Motor response complications and the function of striatal efferent systems

T. N. Chase, M Maral Mouradian, T. M. Engber

Research output: Contribution to journalArticle

98 Citations (Scopus)

Abstract

Motor response complications eventually appear in most patients with advanced Parkinson's disease being treated with levodopa. The interval between onset of parkinsonism and emergence of these adverse events appears independent of the dose or the duration of therapy. Current evidence suggests that 'wearing-off' fluctuations largely reflect the loss of normally functioning dopaminergic terminals, although postsynaptic alterations contribute somewhat to the underlying decline in the duration of levodopa's antiparkinsonian action. 'On-off' fluctuations and peak-dose dyskinesias, on the other hand, appear to arise mainly as a consequence of postjunctional alterations that follow exposure to nonphysiologic intrasynaptic dopamine fluctuations in patients who have lost the buffering afforded by dopaminergic terminals.
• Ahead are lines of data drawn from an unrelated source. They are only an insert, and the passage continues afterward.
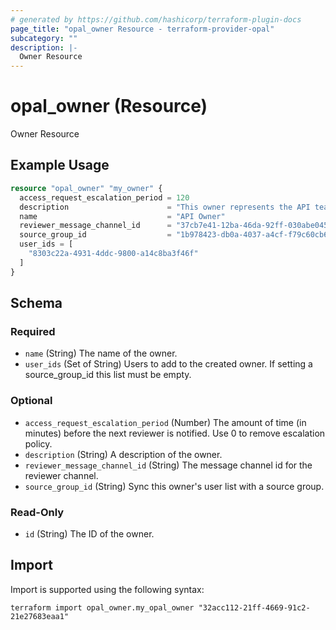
 ```yaml
---
# generated by https://github.com/hashicorp/terraform-plugin-docs
page_title: "opal_owner Resource - terraform-provider-opal"
subcategory: ""
description: |-
  Owner Resource
---
```


# opal_owner (Resource)

Owner Resource

## Example Usage

```terraform
resource "opal_owner" "my_owner" {
  access_request_escalation_period = 120
  description                      = "This owner represents the API team owners."
  name                             = "API Owner"
  reviewer_message_channel_id      = "37cb7e41-12ba-46da-92ff-030abe0450b1"
  source_group_id                  = "1b978423-db0a-4037-a4cf-f79c60cb67b3"
  user_ids = [
    "8303c22a-4931-4ddc-9800-a14c8ba3f46f"
  ]
}
```

<!-- schema generated by tfplugindocs -->
## Schema

### Required

- `name` (String) The name of the owner.
- `user_ids` (Set of String) Users to add to the created owner. If setting a source_group_id this list must be empty.

### Optional

- `access_request_escalation_period` (Number) The amount of time (in minutes) before the next reviewer is notified. Use 0 to remove escalation policy.
- `description` (String) A description of the owner.
- `reviewer_message_channel_id` (String) The message channel id for the reviewer channel.
- `source_group_id` (String) Sync this owner's user list with a source group.

### Read-Only

- `id` (String) The ID of the owner.

## Import

Import is supported using the following syntax:

```shell
terraform import opal_owner.my_opal_owner "32acc112-21ff-4669-91c2-21e27683eaa1"
```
Studies in rats with 6-hydroxydopamine lesions indicate that striking functional alterations occur in striatal dopaminoceptive systems as a result of dopaminergic denervation and that levodopa replacement, particularly when given intermittently, fails to normalize these changes. To the extent that similar alterations contribute to the appearance of motor complications, the successful symptomatic therapy of Parkinson's disease may require continuous dopaminergic stimulation, as well as direct pharmacologic targeting of striatal dopaminoceptive systems.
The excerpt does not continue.